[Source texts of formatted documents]
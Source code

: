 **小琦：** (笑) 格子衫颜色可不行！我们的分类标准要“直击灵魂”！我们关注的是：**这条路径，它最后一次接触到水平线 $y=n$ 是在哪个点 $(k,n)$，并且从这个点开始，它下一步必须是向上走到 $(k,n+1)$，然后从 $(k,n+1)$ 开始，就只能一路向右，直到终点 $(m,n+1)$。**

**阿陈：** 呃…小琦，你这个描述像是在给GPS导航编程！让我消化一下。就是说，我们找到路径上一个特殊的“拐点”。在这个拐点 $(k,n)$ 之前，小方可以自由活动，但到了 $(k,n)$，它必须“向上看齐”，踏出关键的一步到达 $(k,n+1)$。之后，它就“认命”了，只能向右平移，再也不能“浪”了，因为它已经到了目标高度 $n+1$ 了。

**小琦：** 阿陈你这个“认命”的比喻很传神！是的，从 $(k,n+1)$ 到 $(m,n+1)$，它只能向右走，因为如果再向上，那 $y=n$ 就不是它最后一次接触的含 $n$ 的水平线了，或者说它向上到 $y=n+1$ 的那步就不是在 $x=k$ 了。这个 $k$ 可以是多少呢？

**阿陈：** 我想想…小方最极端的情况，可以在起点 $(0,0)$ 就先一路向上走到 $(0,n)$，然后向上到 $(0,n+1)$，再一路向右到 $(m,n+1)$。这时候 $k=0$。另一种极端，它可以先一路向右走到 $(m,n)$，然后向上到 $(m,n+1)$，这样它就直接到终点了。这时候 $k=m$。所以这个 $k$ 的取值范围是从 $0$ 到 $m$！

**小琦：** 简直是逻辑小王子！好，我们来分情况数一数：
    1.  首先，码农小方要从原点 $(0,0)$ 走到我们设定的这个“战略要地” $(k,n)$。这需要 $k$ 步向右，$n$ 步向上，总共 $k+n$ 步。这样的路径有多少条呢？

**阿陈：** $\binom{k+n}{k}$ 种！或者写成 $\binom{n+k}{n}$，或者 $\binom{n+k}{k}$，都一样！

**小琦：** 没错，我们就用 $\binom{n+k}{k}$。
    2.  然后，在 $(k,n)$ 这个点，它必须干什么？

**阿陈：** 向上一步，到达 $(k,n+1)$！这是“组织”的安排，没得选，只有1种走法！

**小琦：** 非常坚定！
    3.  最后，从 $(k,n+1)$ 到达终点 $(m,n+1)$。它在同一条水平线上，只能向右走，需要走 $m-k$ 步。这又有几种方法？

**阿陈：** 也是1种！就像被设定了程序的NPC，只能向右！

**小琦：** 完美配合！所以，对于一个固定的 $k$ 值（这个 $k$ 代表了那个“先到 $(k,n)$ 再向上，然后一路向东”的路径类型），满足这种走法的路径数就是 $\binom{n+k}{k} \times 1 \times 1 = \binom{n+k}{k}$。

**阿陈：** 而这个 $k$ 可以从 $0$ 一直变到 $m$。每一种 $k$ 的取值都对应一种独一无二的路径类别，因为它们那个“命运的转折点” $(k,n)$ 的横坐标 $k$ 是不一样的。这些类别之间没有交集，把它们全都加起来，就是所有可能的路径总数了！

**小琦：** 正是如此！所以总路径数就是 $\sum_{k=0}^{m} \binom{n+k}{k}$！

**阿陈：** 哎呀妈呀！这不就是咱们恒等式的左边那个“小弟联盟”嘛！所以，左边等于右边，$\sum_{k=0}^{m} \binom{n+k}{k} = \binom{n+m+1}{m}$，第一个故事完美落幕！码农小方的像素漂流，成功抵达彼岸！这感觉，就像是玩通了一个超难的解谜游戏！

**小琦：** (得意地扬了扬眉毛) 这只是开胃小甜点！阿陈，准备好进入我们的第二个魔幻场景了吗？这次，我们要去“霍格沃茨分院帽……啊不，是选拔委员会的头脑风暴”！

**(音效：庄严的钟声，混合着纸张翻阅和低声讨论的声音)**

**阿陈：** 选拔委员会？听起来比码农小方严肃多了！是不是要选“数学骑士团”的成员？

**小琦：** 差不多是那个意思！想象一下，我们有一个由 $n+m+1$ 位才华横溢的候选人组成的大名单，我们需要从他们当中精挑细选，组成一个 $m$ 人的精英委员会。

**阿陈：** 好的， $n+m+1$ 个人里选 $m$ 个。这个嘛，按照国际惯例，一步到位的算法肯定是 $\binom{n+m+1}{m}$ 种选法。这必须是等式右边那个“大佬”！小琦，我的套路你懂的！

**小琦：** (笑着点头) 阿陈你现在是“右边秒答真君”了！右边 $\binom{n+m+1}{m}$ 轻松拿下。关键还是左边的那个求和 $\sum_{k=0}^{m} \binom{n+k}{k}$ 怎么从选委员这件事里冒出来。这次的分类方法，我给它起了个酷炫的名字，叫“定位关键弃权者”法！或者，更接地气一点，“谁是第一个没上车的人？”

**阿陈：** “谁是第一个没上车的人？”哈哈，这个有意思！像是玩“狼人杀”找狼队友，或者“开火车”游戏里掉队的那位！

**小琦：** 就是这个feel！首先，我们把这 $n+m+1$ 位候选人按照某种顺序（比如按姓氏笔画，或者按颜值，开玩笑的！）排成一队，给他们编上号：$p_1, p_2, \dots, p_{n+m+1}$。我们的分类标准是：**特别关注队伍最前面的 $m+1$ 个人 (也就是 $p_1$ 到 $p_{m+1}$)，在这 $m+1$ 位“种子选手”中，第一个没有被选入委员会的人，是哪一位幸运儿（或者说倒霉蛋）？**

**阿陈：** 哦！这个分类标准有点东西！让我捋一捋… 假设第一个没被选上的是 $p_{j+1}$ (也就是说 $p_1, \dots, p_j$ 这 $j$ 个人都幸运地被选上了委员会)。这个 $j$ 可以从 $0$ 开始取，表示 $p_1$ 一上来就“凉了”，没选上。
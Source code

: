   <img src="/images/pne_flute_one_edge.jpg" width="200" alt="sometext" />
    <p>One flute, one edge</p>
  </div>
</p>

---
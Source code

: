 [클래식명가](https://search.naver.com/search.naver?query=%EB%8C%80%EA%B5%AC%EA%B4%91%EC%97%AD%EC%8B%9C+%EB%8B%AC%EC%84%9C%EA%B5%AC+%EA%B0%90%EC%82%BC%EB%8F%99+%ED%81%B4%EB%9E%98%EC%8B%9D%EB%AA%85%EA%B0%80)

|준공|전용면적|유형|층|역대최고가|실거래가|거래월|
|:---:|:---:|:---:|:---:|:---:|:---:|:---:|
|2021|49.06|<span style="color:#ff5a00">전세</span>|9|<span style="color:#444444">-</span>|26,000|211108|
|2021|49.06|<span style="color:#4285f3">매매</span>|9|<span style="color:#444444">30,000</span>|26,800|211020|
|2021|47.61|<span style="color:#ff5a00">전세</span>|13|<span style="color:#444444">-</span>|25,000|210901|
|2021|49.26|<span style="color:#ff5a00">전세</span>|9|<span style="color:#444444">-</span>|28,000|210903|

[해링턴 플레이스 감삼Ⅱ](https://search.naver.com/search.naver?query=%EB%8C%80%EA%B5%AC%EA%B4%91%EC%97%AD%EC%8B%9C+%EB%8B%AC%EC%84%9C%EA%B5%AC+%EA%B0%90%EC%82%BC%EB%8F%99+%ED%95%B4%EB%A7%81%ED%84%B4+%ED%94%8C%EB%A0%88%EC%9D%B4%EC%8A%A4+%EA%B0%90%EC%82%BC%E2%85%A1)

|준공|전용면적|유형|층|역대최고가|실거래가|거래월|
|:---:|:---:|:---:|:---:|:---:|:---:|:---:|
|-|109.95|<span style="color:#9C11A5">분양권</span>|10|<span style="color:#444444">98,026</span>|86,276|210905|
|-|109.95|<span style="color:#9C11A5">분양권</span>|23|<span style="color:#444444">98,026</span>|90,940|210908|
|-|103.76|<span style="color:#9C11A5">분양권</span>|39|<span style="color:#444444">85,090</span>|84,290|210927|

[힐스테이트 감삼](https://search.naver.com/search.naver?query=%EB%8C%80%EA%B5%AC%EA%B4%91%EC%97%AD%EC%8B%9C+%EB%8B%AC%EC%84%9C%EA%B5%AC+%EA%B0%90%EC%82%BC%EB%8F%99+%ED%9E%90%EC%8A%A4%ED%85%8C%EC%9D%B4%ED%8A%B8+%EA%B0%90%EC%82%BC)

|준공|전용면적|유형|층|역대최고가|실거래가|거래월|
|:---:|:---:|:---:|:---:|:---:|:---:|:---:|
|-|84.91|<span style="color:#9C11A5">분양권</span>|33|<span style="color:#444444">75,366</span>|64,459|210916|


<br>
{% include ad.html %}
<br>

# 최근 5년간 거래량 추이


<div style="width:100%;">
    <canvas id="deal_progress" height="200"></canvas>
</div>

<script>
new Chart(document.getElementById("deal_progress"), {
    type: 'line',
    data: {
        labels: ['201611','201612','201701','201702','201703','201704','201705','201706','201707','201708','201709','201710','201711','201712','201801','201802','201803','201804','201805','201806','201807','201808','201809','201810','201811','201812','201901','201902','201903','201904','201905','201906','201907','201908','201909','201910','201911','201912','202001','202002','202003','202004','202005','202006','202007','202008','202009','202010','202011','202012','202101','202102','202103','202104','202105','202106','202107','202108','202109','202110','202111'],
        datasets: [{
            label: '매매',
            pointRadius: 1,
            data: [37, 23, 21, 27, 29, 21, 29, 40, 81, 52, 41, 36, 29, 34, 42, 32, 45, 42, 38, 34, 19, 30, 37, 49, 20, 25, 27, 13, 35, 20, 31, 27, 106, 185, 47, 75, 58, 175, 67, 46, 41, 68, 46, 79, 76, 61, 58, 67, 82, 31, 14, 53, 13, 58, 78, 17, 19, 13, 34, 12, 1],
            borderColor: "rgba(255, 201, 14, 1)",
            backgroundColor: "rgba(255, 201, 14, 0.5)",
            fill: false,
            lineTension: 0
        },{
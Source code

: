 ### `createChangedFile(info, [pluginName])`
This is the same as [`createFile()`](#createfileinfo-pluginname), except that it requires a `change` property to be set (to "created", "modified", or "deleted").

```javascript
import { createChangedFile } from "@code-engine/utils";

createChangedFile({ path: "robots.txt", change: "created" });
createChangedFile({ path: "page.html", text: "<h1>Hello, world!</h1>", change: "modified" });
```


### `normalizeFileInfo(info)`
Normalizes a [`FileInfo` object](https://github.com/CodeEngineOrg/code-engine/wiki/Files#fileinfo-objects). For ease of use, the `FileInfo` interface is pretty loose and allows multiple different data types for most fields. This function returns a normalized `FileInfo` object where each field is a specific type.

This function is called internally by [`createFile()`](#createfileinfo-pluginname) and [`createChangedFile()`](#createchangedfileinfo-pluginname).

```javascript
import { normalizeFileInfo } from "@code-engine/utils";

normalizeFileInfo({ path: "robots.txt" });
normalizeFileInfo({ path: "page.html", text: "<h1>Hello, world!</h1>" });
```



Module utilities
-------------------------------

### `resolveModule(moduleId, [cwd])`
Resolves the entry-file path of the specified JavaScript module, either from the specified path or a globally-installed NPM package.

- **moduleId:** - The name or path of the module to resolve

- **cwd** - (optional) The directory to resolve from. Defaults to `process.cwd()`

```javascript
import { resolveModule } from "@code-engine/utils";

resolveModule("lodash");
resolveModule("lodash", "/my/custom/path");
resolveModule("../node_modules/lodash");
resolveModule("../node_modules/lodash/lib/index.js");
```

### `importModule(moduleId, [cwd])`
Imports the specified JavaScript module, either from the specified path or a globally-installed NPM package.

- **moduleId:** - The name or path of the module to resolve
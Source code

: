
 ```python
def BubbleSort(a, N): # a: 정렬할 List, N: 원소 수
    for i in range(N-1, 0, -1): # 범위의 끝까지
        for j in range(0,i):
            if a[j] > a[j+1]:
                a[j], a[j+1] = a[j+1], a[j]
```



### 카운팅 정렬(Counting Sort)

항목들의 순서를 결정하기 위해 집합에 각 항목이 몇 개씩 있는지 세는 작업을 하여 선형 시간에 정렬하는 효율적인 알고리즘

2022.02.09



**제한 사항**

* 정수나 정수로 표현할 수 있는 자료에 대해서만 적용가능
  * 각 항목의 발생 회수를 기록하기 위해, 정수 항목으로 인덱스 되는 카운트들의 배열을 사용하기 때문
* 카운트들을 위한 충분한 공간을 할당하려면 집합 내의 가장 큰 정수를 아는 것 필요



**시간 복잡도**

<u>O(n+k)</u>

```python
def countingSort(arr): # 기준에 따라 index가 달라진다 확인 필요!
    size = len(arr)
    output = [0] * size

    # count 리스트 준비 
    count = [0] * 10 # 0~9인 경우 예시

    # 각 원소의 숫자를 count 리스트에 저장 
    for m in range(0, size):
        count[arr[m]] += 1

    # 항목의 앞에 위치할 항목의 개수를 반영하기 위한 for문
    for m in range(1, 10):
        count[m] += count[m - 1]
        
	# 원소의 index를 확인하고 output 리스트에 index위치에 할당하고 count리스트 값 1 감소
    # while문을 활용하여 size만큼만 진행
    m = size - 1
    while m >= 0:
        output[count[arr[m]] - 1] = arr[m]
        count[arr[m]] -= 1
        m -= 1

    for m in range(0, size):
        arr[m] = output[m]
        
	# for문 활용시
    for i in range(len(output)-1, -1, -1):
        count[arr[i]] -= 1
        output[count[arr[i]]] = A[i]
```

** TASK GOAL **
Retrieve each line from the records above where the word "range" occurs.

** ANSWER SECTION **
    for i in range(N-1, 0, -1): # 범위의 끝까지
        for j in range(0,i):
    for m in range(0, size):
    for m in range(1, 10):
    for m in range(0, size):
    for i in range(len(output)-1, -1, -1):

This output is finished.